もちろんゼランが死んだことになっても大事ではあるが国王が死ぬよりは国民感情を抑えられていろんな対策を講じて戦争を回避できる可能性もできるということだ。
王族の中でも『国王』は普通であれば代わりのいない存在なのだ。
でもブランもゼランも自分たちの命よりも国を守ることを第一に考えている。
私はブランとゼランの新しい一面を見たような気がした。
周囲の人間が服装でしか判断できない理由の一つは二人がどちらか判断できないように雰囲気も仕草もクセもわざと同じようにしているからだ。
それならばその二人を見抜く私が二人にとって特別な存在と思っても仕方ないことだろう。
でもなんか切ないわね。
ブランが死んだ時のことを考えてブランもゼランも生きているというのは。
二人のこの国への想いが伝わってくる。
「理由は分かりました。でもそれに私が関係するというのはどういうことですか?」
「それは………。私たちが入れ替わった場合、妻である者にも影響があるからだ。夫が別人になるのだから」
なるほど。
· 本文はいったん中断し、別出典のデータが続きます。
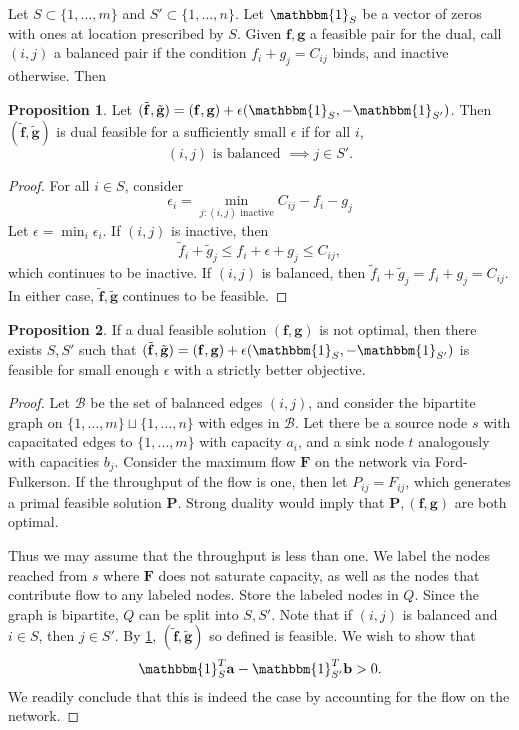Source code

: \documentclass[11pt,reqno]{amsart}
\newcommand{\one}{\mathbbm{1}}
\renewcommand{\b}{\mathbf}
\theoremstyle{definition}
\newtheorem{prop}{Proposition}
\theoremstyle{remark}
\begin{document}
Let $S \subset \{1,\ldots,m\}$ and $S' \subset \{1,\ldots,n\}.$ Let $\one_S$
be a vector of zeros with ones at location prescribed by $S$. Given $\b f,
\b g$ a feasible pair for the dual, call $(i,j)$ a balanced pair if the
condition $f_i + g_j = C_{ij}$
binds, and inactive otherwise. Then 
\begin{prop}

    Let $(\tilde {\b f}, \tilde {\b g}) = (\b f, \b g) + \epsilon (\one_S,
    -\one_{S'})$. Then $(\tilde {\b f}, \tilde {\b g})$ is dual feasible for
    a sufficiently small $\epsilon$ if for all $i$, \[
    (i,j) \text{ is balanced } \implies \text{$j \in S'$}.
    \]
\label{prop:feasible}
\end{prop}
\begin{proof}
    For all $i\in S$, consider \[
    \epsilon_i = \min_{j: (i,j) \text{ inactive}} C_{ij} - f_i - g_j
    \]
    Let $\epsilon = \min_i \epsilon_i$. If $(i,j)$ is inactive, then \[
    \tilde f_i + \tilde g_j \le f_i + \epsilon + g_j\le C_{ij},
    \]
    which continues to be inactive. If $(i,j)$ is balanced, then $\tilde
    f_i + \tilde g_j = f_i + g_j = C_{ij}$. In either case, $\tilde {\b f},
    \tilde {\b g}$ continues to be feasible.
\end{proof}

\begin{prop}
\label{prop:dualascent}
    If a dual feasible solution $(\b f, \b g)$ is not optimal, then there
    exists $S,S'$ such that $(\tilde {\b f}, \tilde {\b g}) = (\b f, \b g) + \epsilon (\one_S,
    -\one_{S'})$ is feasible for small enough $\epsilon$ with a strictly
    better objective.
\end{prop}

\begin{proof}
    Let $\mathcal B$ be the set of balanced edges $(i,j)$, and consider the
    bipartite graph on $\{1,\ldots,m\} \sqcup \{1,\ldots,n\}$ with edges in
    $\mathcal B$. Let there be a source node $s$ with capacitated edges to
    $\{1,\ldots,m\}$ with capacity $a_i$, and a sink node $t$ analogously
    with capacities $b_j$. Consider the maximum flow $\b F$ on the network
    via Ford-Fulkerson. If the throughput of the flow is one, then let $P_
    {ij} = F_{ij}$, which generates a primal feasible solution $\b P$.
    Strong duality would imply that $\b P, (\b f, \b g)$ are both optimal.
    
    Thus we may assume that the throughput is less than one. We label the
    nodes reached from $s$ where $\b F$ does not saturate capacity, as well
    as the nodes that contribute flow to any labeled nodes. Store the
    labeled nodes in $Q$. Since the graph is bipartite, $Q$ can be split
    into $S,S'$. Note that if $(i,j)$ is balanced and $i\in S$, then $j\in
    S'$. By \cref{prop:feasible}, $(\tilde {\b f}, \tilde {\b g})$ so
    defined is feasible. We wish to show that \[
    \one_S^T \b a - \one_{S'}^T \b b > 0.
    \]
    We readily conclude that this is indeed the case by accounting for the
    flow on the network.
\end{proof}
\end{document}
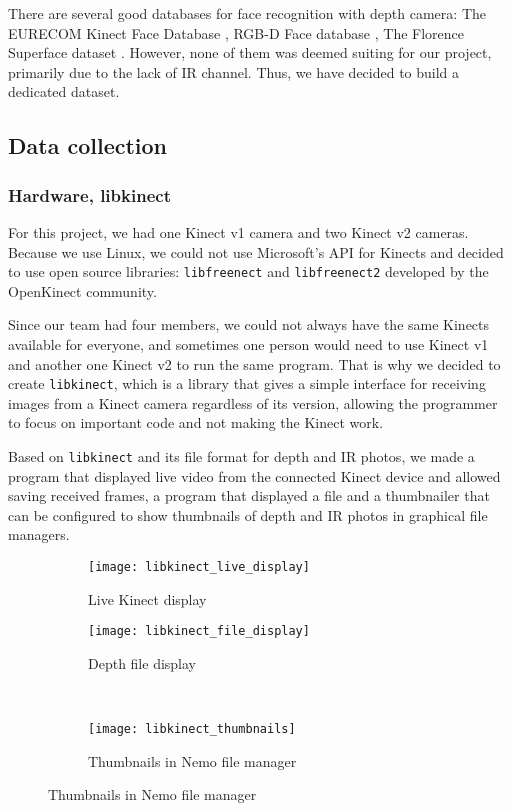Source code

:     There are several good databases for face recognition with depth camera:
    The EURECOM Kinect Face Database \cite{eurecom},
    RGB-D Face database \cite{vapaaudk},
    The Florence Superface dataset \cite{superface}. However, none of them was
    deemed suiting for our project, primarily due to the lack of IR channel.
    Thus, we have decided to build a dedicated dataset.

    \subsection*{Data collection}

    \subsubsection*{Hardware, libkinect}
    For this project, we had one Kinect v1 camera and two Kinect v2 cameras.
    Because we use Linux, we could not use Microsoft's API for Kinects and decided to
    use open source libraries: \texttt{libfreenect} \cite{libfreenect}
    and \texttt{libfreenect2} \cite{libfreenect2} developed by the OpenKinect community.

    Since our team had four members, we could not always have the same Kinects available
    for everyone, and sometimes one person would need to use Kinect v1 and another one
    Kinect v2 to run the same program.
    That is why we decided to create \texttt{libkinect}, which is a library that
    gives a simple interface for receiving images from a Kinect camera
    regardless of its version, allowing the programmer to focus on important code
    and not making the Kinect work.

    Based on \texttt{libkinect} and its file format for depth and IR photos,
    we made a program that displayed live video from the connected Kinect device
    and allowed saving received frames, a program that displayed a file
    and a thumbnailer that can be configured to show thumbnails of depth and IR photos
    in graphical file managers.

    \begin{figure}[H]
        \centering
        \caption{Screenshots of implemented tools}
        \begin{subfigure}[b]{0.49\textwidth}
            \caption{Live Kinect display}
            \centering
            \texttt{[image: libkinect\_live\_display]}
        \end{subfigure}
        \begin{subfigure}[b]{0.49\textwidth}
            \caption{Depth file display}
            \centering
            \texttt{[image: libkinect\_file\_display]}
        \end{subfigure}\\
        \vspace{3mm}
        \begin{subfigure}[b]{0.6\textwidth}
            \caption{Thumbnails in Nemo file manager}
            \centering
            \texttt{[image: libkinect\_thumbnails]}
        \end{subfigure}
        \label{fig:libkinect_screenshots}
    \end{figure}

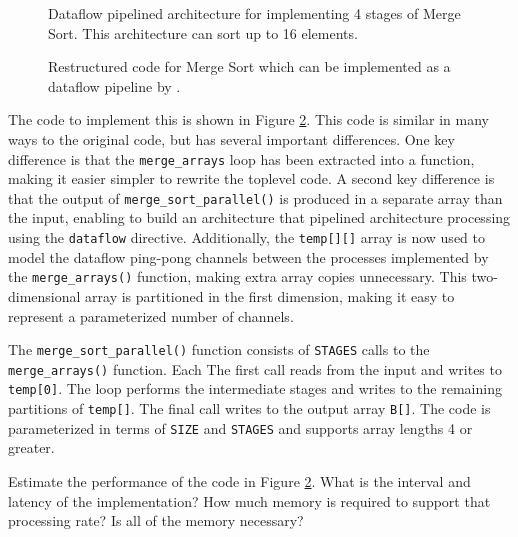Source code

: \begin{figure}
\centering
{\tiny }
\caption{Dataflow pipelined architecture for implementing 4 stages of Merge Sort.  This architecture can sort up to 16 elements.}
\label{fig:restructured_mergesort_dataflow}
\end{figure}

\begin{figure}
{\tiny 
}
\caption{Restructured code for Merge Sort which can be implemented as a dataflow pipeline by \VHLS.}
\label{fig:merge_sort_parallel.cpp}
\end{figure}

The code to implement this is shown in Figure \ref{fig:merge_sort_parallel.cpp}.  This code is similar in many ways to the original code, but has several important differences.  One key difference is that the \lstinline{merge_arrays} loop has been extracted into a function, making it easier simpler to rewrite the toplevel code. A second key difference is that the output of \lstinline{merge_sort_parallel()} is produced in a separate array than the input, enabling \VHLS to build an architecture that pipelined architecture processing using the \lstinline{dataflow} directive.  Additionally, the \lstinline{temp[][]} array is now used to model the dataflow ping-pong channels between the processes implemented by the \lstinline{merge_arrays()} function, making extra array copies unnecessary.  This two-dimensional array is partitioned in the first dimension, making it easy to represent a parameterized number of channels.

The \lstinline{merge_sort_parallel()} function consists of \lstinline{STAGES} calls to the \lstinline{merge_arrays()} function.  Each The first call reads from the input and writes to \lstinline{temp[0]}.  The loop performs the intermediate stages  and writes to the remaining partitions of \lstinline{temp[]}.  The final call writes to the output array \lstinline{B[]}.  The code is parameterized in terms of \lstinline{SIZE} and \lstinline{STAGES} and supports array lengths 4 or greater.

\begin{aside}
Estimate the performance of the code in Figure \ref{fig:merge_sort_parallel.cpp}.  What is the interval and latency of the implementation?  How much memory is required to support that processing rate?   Is all of the memory necessary?
\end{aside}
私がこのままもしブランを選んだとしてもブランが死んだ時にゼランが夫になるということか。
それは確かに大きな問題ね。
ゼランを選んだとしてもゼランは死んだことになるからその時にブランと結婚していた相手の夫にゼランはなることになる。
二人のどちらかを選んでも私には関係することだわ。
これはますます結婚に関しては私も慎重に考えないといけない。
王妃になって「安定した永久就職よ」なんて言ってはいられない。
今のところ平和な日々が続いているから忘れがちだったけど、ここは弱小国家と呼ばれる国。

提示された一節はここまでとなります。